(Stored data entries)
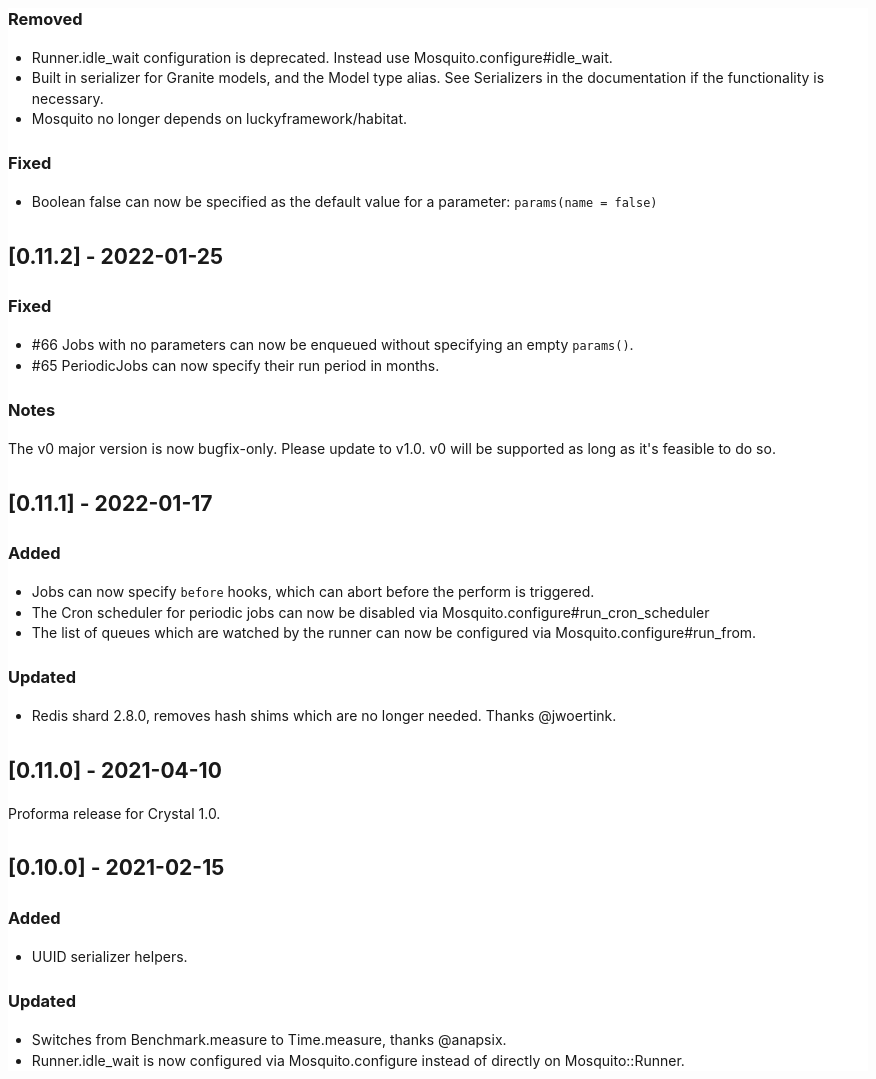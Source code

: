 ### Removed
- Runner.idle_wait configuration is deprecated. Instead use
  Mosquito.configure#idle_wait.
- Built in serializer for Granite models, and the Model type alias. See
  Serializers in the documentation if the functionality is necessary.
- Mosquito no longer depends on luckyframework/habitat.

### Fixed
- Boolean false can now be specified as the default value for a parameter:
  `params(name = false)`

## [0.11.2] - 2022-01-25
### Fixed
- #66 Jobs with no parameters can now be enqueued without specifying an empty
  `params()`.
- #65 PeriodicJobs can now specify their run period in months.

### Notes
The v0 major version is now bugfix-only. Please update to v1.0. v0 will be
supported as long as it's feasible to do so.

## [0.11.1] - 2022-01-17
### Added
- Jobs can now specify `before` hooks, which can abort before the perform is
  triggered.
- The Cron scheduler for periodic jobs can now be disabled via
  Mosquito.configure#run_cron_scheduler
- The list of queues which are watched by the runner can now be configured via
  Mosquito.configure#run_from.

### Updated
- Redis shard 2.8.0, removes hash shims which are no longer needed. Thanks
  @jwoertink.

## [0.11.0] - 2021-04-10
Proforma release for Crystal 1.0.

## [0.10.0] - 2021-02-15
### Added
- UUID serializer helpers.

### Updated
- Switches from Benchmark.measure to Time.measure, thanks @anapsix.
- Runner.idle_wait is now configured via Mosquito.configure instead of directly
  on Mosquito::Runner.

> WHAT THE TASK ASKS: Could you copy exactly the lines from the one containing "- Jobs can now" through the end of the records above, and nothing more?

> YOUR SOLUTION:
- Jobs can now specify `before` hooks, which can abort before the perform is
  triggered.
- The Cron scheduler for periodic jobs can now be disabled via
  Mosquito.configure#run_cron_scheduler
- The list of queues which are watched by the runner can now be configured via
  Mosquito.configure#run_from.

### Updated
- Redis shard 2.8.0, removes hash shims which are no longer needed. Thanks
  @jwoertink.

## [0.11.0] - 2021-04-10
Proforma release for Crystal 1.0.

## [0.10.0] - 2021-02-15
### Added
- UUID serializer helpers.

### Updated
- Switches from Benchmark.measure to Time.measure, thanks @anapsix.
- Runner.idle_wait is now configured via Mosquito.configure instead of directly
  on Mosquito::Runner.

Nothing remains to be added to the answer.